Life on the road requires this, plus humility, plus a heightened awareness of knowing that what's next is going to rock my world, far from the world i'm in right now. Redbank NJ, a very pretty town on the Atlantic and the Navesink River, is somewhat an "interesting" town to play in. I spent most of my 2 days here wondering why I was here. But I had gone on the pretext of a wonderful person who coaxed me down that way, now for my third time. His name is Joe, and he runs the Internet Cafe on Main Street.
Not much to look at inside, the white smudged walls and floors are a stale comparison to the quaintness of every other building in this town, which dates back to early settler times and has nice red brick or ornate victorian style walls. The Internet Cafe is like a 90s box, meant for a mini mall in east los angeles, so out of context. But.... still....twas our little base for 2 days. Notwithstanding, Joe works tirelessly bringing artists in to perform on a regular basis, and supports original music, so you can't scoff at that. Joe is our friend!
The drive to Redbank down the Garden State Parkway, from Montclair, was about 2 hours. It took us to the very Eastern tip of New Jersey, kind of parallel to Manhattan, so from where we stayed, you could see the buildings of NYC in the distance. Our first show (1 of 3) at the Internet Cafe was on the Sunday afternoon in the courtyard. Not as glamourous as it sounds, the courtyard is the back alley near the row of 10 garbage bins and a very messy arcade filled with empty dirty cups and trash. The PA was set up and we set to work. I've become the traveling salesman.
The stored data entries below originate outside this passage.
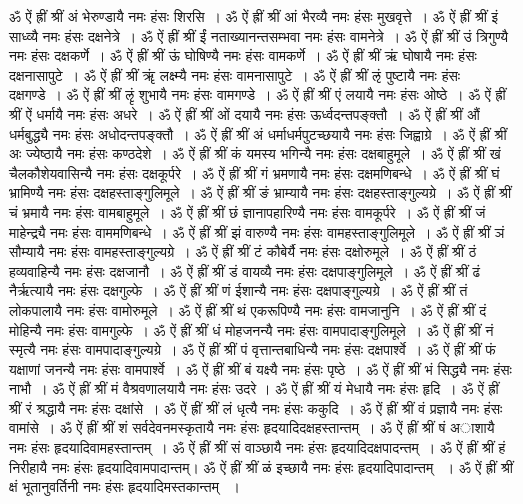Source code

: ॐ ऐं ह्रीं श्रीं अं भेरुण्डायै नमः हंसः शिरसि~। 
ॐ ऐं ह्रीं श्रीं आं भैरव्यै नमः हंसः मुखवृत्ते~। 
ॐ ऐं ह्रीं श्रीं इं साध्व्यै नमः हंसः दक्षनेत्रे~। 
ॐ ऐं ह्रीं श्रीं ईं नताख्यानन्तसम्भवा नमः हंसः वामनेत्रे~। 
ॐ ऐं ह्रीं श्रीं उं त्रिगुण्यै नमः हंसः दक्षकर्णे~। 
ॐ ऐं ह्रीं श्रीं ऊं घोषिण्यै नमः हंसः वामकर्णे~। 
ॐ ऐं ह्रीं श्रीं ऋं घोषायै नमः हंसः दक्षनासापुटे~। 
ॐ ऐं ह्रीं श्रीं ॠं लक्ष्म्यै नमः हंसः वामनासापुटे~। 
ॐ ऐं ह्रीं श्रीं ऌं पुष्टायै नमः हंसः दक्षगण्डे~। 
ॐ ऐं ह्रीं श्रीं ऌृं शुभायै नमः हंसः वामगण्डे~। 
ॐ ऐं ह्रीं श्रीं एं लयायै नमः हंसः ओष्ठे~। 
ॐ ऐं ह्रीं श्रीं ऐं धर्मायै नमः हंसः अधरे~। 
ॐ ऐं ह्रीं श्रीं ओं दयायै नमः हंसः ऊर्ध्वदन्तपङ्क्तौ~। 
ॐ ऐं ह्रीं श्रीं औं धर्मबुद्ध्यै नमः हंसः अधोदन्तपङ्क्तौ~। 
ॐ ऐं ह्रीं श्रीं अं धर्माधर्मपुटच्छयायै नमः हंसः जिह्वाग्रे~। 
ॐ ऐं ह्रीं श्रीं अः ज्येष्ठायै नमः हंसः कण्ठदेशे~। 
ॐ ऐं ह्रीं श्रीं कं यमस्य भगिन्यै नमः हंसः दक्षबाहुमूले~। 
ॐ ऐं ह्रीं श्रीं खं चैलकौशेयवासिन्यै नमः हंसः दक्षकूर्परे~। 
ॐ ऐं ह्रीं श्रीं गं भ्रमणायै नमः हंसः दक्षमणिबन्धे~। 
ॐ ऐं ह्रीं श्रीं घं भ्रामिण्यै नमः हंसः दक्षहस्ताङ्गुलिमूले~। 
ॐ ऐं ह्रीं श्रीं ङं भ्राम्यायै नमः हंसः दक्षहस्ताङ्गुल्यग्रे~। 
ॐ ऐं ह्रीं श्रीं चं भ्रमायै नमः हंसः वामबाहुमूले~। 
ॐ ऐं ह्रीं श्रीं छं ज्ञानापहारिण्यै नमः हंसः वामकूर्परे~। 
ॐ ऐं ह्रीं श्रीं जं माहेन्द्र्यै नमः हंसः वाममणिबन्धे~। 
ॐ ऐं ह्रीं श्रीं झं वारुण्यै नमः हंसः वामहस्ताङ्गुलिमूले~। 
ॐ ऐं ह्रीं श्रीं ञं सौम्यायै नमः हंसः वामहस्ताङ्गुल्यग्रे~। 
ॐ ऐं ह्रीं श्रीं टं कौबेर्यै नमः हंसः दक्षोरुमूले~। 
ॐ ऐं ह्रीं श्रीं ठं हव्यवाहिन्यै नमः हंसः दक्षजानौ~। 
ॐ ऐं ह्रीं श्रीं डं वायव्यै नमः हंसः दक्षपाङ्गुलिमूले~। 
ॐ ऐं ह्रीं श्रीं ढं नैर्ऋत्यायै नमः हंसः दक्षगुल्फे~। 
ॐ ऐं ह्रीं श्रीं णं ईशान्यै नमः हंसः दक्षपाङ्गुल्यग्रे~। 
ॐ ऐं ह्रीं श्रीं तं लोकपालायै नमः हंसः वामोरुमूले~।
ॐ ऐं ह्रीं श्रीं थं एकरूपिण्यै नमः हंसः वामजानुनि~। 
ॐ ऐं ह्रीं श्रीं दं मोहिन्यै नमः हंसः वामगुल्फे~। 
ॐ ऐं ह्रीं श्रीं धं मोहजनन्यै नमः हंसः वामपादाङ्गुलिमूले~। 
ॐ ऐं ह्रीं श्रीं नं स्मृत्यै नमः हंसः वामपादाङ्गुल्यग्रे~। 
ॐ ऐं ह्रीं श्रीं पं वृत्तान्तबाधिन्यै नमः हंसः दक्षपार्श्वे~। 
ॐ ऐं ह्रीं श्रीं फं यक्षाणां जनन्यै नमः हंसः वामपार्श्वे~।
ॐ ऐं ह्रीं श्रीं बं यक्ष्यै नमः हंसः पृष्ठे~।
ॐ ऐं ह्रीं श्रीं भं सिद्ध्यै नमः हंसः नाभौ~। 
ॐ ऐं ह्रीं श्रीं मं वैश्रवणालयायै नमः हंसः उदरे ।
ॐ ऐं ह्रीं श्रीं यं मेधायै नमः हंसः हृदि~। 
ॐ ऐं ह्रीं श्रीं रं श्रद्धायै नमः हंसः दक्षांसे~। 
ॐ ऐं ह्रीं श्रीं लं धृत्यै नमः हंसः ककुदि~। 
ॐ ऐं ह्रीं श्रीं वं प्रज्ञायै नमः हंसः वामांसे~। 
ॐ ऐं ह्रीं श्रीं शं सर्वदेवनमस्कृतायै नमः हंसः हृदयादिदक्षहस्तान्तम्~।
ॐ ऐं ह्रीं श्रीं षं अाशायै नमः हंसः हृदयादिवामहस्तान्तम्~। 
ॐ ऐं ह्रीं श्रीं सं वाञ्छायै नमः हंसः हृदयादिदक्षपादन्तम्~। 
ॐ ऐं ह्रीं श्रीं हं निरीहायै नमः हंसः हृदयादिवामपादान्तम्। 
ॐ ऐं ह्रीं श्रीं ळं इच्छायै नमः हंसः हृदयादिपादान्तम् ~। 
ॐ ऐं ह्रीं श्रीं क्षं भूतानुवर्तिनी नमः हंसः हृदयादिमस्तकान्तम् ~।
My green warrior merch bag on wheels expands onto any table with CDs, books, t-shirts, mailing list, stickers... oh and don't forget the tip jar. If we didn't have that with us, we would certainly be running at a loss. Luckily we are about $200 ahead of ourselves, which means that all the gas, tolls, subways, accommodations have come under what we've made. But it's not without a sweat. While Melissa performs, I go around with the tip jar, mailing list and offer a free sticker from both of us if they do both. Then the next stage is, if we catch them with the first one, selling the cds, tees and book. When I'm performing, Melissa goes around. And on it goes all night. Phew. (I wipe the sweat from above my eyebrow).
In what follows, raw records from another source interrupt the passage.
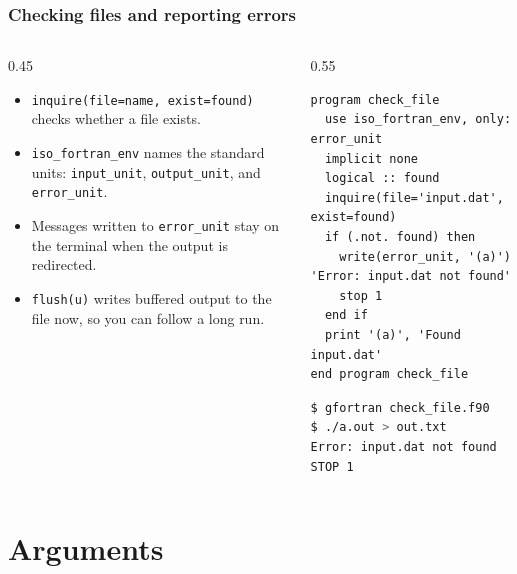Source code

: \begin{frame}[fragile]
  \frametitle{Checking files and reporting errors}
  \begin{columns}[T]
    \begin{column}{0.45\textwidth}
      \begin{itemize}
        \item \texttt{inquire(file=name, exist=found)} checks whether a file exists.
        \item \texttt{iso\_fortran\_env} names the standard units: \texttt{input\_unit}, \texttt{output\_unit}, and \texttt{error\_unit}.
        \item Messages written to \texttt{error\_unit} stay on the terminal when the output is redirected.
        \item \texttt{flush(u)} writes buffered output to the file now, so you can follow a long run.
      \end{itemize}
    \end{column}

    \begin{column}{0.55\textwidth}
      \begin{lstlisting}
program check_file
  use iso_fortran_env, only: error_unit
  implicit none
  logical :: found
  inquire(file='input.dat', exist=found)
  if (.not. found) then
    write(error_unit, '(a)') 'Error: input.dat not found'
    stop 1
  end if
  print '(a)', 'Found input.dat'
end program check_file
      \end{lstlisting}
      \begin{lstlisting}[language=bash]
$ gfortran check_file.f90
$ ./a.out > out.txt
Error: input.dat not found
STOP 1
      \end{lstlisting}
    \end{column}
  \end{columns}
\end{frame}


\section{Arguments}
Redbank afternoon in the courtyard attracted one 14 year old male, who preferred to talk about how many songs he's written (nice kid though), a couple who sat down for a quick coffee, and quite a few who used the alley to get where they needed to go, but not to destination ordinary tour. Alas, we played to rehearse, and were content to pack up and find a place to stay. This was an interesting and quite amusing moment. Joe, the Internet Cafe owner, had originally offered the upstairs of his house, which seemed glamorous discussing it on myspace with him. Then he tells me that it's all messy and he still has his Xmas tree up, and, "well, you can sleep on the pull out couch but..." Ahhh, no thanks. But he is kind, Joe, because he gave us some hotel money and off we went in search of the holy grail hotel, hopefully with a water view.
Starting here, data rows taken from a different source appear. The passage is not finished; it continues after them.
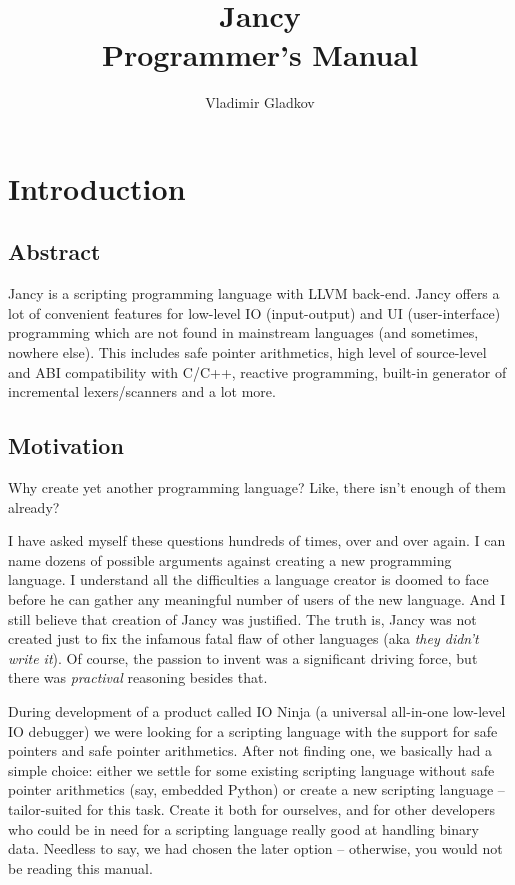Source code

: \documentclass[oneside]{book}
\title{Jancy\\Programmer's Manual}
\author{Vladimir Gladkov}
\begin{document}
\maketitle
\thispagestyle{empty}
\newpage
\tableofcontents

\chapter{Introduction}

\section{Abstract}

Jancy is a scripting programming language with LLVM back-end. Jancy offers a lot of convenient features for low-level IO (input-output) and UI (user-interface) programming which are not found in mainstream languages (and sometimes, nowhere else). This includes safe pointer arithmetics, high level of source-level and ABI compatibility with C/C++, reactive programming, built-in generator of incremental lexers/scanners and a lot more.

\section{Motivation}

Why create yet another programming language? Like, there isn't enough of them already?

I have asked myself these questions hundreds of times, over and over again. I can name dozens of possible arguments against creating a new programming language. I understand all the difficulties a language creator is doomed to face before he can gather any meaningful number of users of the new language. And I still believe that creation of Jancy was justified. The truth is, Jancy was not created just to fix the infamous fatal flaw of other languages (aka \emph{they didn't write it}). Of course, the passion to invent was a significant driving force, but there was \emph{practival} reasoning besides that. 

During development of a product called IO Ninja (a universal all-in-one low-level IO debugger) we were looking for a scripting language with the support for safe pointers and safe pointer arithmetics. After not finding one, we basically had a simple choice: either we settle for some existing scripting language without safe pointer arithmetics (say, embedded Python) or create a new scripting language -- tailor-suited for this task. Create it both for ourselves, and for other developers who could be in need for a scripting language really good at handling binary data. Needless to say, we had chosen the later option -- otherwise, you would not be reading this manual.
\end{document}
One hour and a half later, after much searching for a strip of hotels you'd think you'd find in an ocean town.... we found the one hotel that was available. Actually it was really cute, and it was on the ocean in a town called Sea Bright, called the Fairbanks Inn.., plus the waterway/lake behind with a mini marina and a swimming pool. Quite the spot. We still had half the money Joe gave us so we choofed off to one of 3 local fish restaurants and ordered some fish. But what we did do which was quite silly was spend all that remainder on the meal, which was $60. We've been so spend thrift on meals and then we blow it on one when we think we're playing with free money. Oh well. I guess it's all a monopoly game in the end.
We had to get back to the Internet cafe for gig number 2, featuring at the open mic. When we got there, it was deserted and all packed up and only 10pm. Weird town. So no gig.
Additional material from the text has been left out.